◆ Exercise directions ◆
The answer must consist of every line below that holds the word "subsection".

Data items
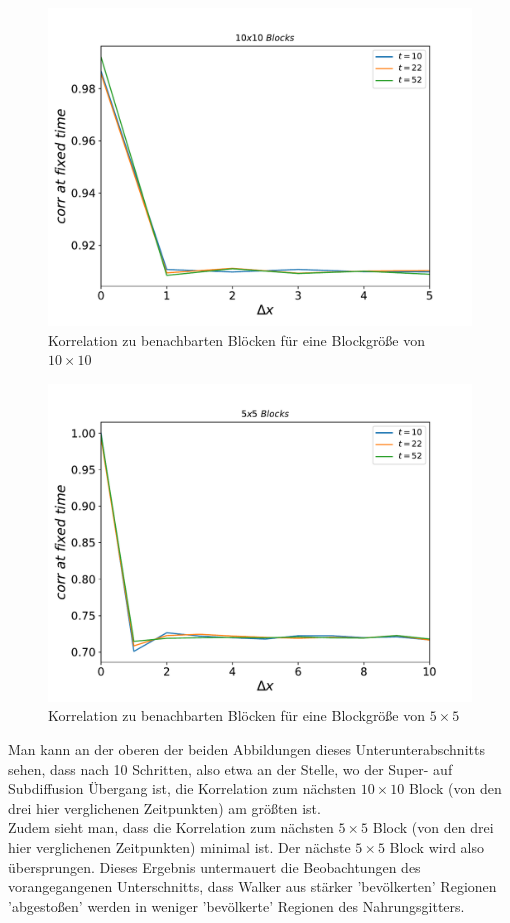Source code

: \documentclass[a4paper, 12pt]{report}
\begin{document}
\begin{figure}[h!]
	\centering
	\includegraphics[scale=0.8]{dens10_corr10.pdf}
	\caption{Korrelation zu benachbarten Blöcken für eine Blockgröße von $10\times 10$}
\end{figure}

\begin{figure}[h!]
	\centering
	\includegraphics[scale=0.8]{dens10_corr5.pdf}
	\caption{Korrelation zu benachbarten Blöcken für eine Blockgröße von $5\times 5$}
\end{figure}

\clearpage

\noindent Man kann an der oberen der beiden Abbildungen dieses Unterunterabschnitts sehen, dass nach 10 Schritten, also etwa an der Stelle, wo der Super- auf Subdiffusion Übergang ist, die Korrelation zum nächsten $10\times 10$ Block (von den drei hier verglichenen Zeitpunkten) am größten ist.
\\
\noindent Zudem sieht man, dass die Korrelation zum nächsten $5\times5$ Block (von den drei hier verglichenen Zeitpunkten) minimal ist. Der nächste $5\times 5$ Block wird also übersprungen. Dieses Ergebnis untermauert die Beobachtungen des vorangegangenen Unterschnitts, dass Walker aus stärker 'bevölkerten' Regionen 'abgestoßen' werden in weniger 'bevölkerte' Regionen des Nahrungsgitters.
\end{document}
--
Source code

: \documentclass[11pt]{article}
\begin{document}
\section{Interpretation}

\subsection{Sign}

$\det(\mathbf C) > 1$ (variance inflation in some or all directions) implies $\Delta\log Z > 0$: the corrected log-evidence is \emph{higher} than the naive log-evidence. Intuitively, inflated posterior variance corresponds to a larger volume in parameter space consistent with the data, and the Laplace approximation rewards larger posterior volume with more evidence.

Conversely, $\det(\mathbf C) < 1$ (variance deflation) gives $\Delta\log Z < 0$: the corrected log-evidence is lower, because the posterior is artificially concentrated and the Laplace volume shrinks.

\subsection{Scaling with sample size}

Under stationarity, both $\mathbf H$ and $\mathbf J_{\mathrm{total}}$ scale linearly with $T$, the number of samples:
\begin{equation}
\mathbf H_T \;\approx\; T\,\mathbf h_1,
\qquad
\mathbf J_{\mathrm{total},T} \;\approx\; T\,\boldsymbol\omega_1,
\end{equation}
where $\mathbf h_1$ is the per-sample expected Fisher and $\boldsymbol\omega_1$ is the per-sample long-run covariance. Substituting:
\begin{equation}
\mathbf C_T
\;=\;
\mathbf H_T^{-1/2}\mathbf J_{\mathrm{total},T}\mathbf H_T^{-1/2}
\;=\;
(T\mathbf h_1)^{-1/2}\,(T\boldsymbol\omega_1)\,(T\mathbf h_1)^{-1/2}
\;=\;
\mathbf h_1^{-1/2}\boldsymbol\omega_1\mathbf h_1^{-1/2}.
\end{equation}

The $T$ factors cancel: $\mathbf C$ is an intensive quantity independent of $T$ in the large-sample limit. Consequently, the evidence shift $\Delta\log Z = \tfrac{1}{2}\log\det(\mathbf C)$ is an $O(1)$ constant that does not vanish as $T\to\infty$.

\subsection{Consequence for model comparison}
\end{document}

◆ Response below ◆
\subsection{Sign}
\subsection{Scaling with sample size}
\subsection{Consequence for model comparison}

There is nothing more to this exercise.